Problem requirements
Reproduce every entry word for word. Drop all pictures from the copy.

Supplied data
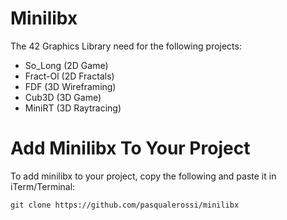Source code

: # Minilibx

The 42 Graphics Library need for the following projects:

- So_Long (2D Game)
- Fract-Ol (2D Fractals)
- FDF (3D Wireframing)
- Cub3D (3D Game)
- MiniRT (3D Raytracing)

# Add Minilibx To Your Project

To add minilibx to your project, copy the following and paste it in iTerm/Terminal:
```
git clone https://github.com/pasqualerossi/minilibx
```
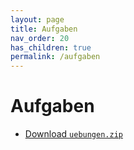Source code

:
 ```yaml
---
layout: page
title: Aufgaben
nav_order: 20
has_children: true
permalink: /aufgaben
---
```


# Aufgaben 

 * [Download `uebungen.zip`](uebungen.zip)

Written reply
Source code

: # Minilibx

The 42 Graphics Library need for the following projects:

- So_Long (2D Game)
- Fract-Ol (2D Fractals)
- FDF (3D Wireframing)
- Cub3D (3D Game)
- MiniRT (3D Raytracing)

# Add Minilibx To Your Project

To add minilibx to your project, copy the following and paste it in iTerm/Terminal:
```
git clone https://github.com/pasqualerossi/minilibx
```
Source code

:
 ```yaml
---
layout: page
title: Aufgaben
nav_order: 20
has_children: true
permalink: /aufgaben
---
```


# Aufgaben 

 * [Download `uebungen.zip`](uebungen.zip)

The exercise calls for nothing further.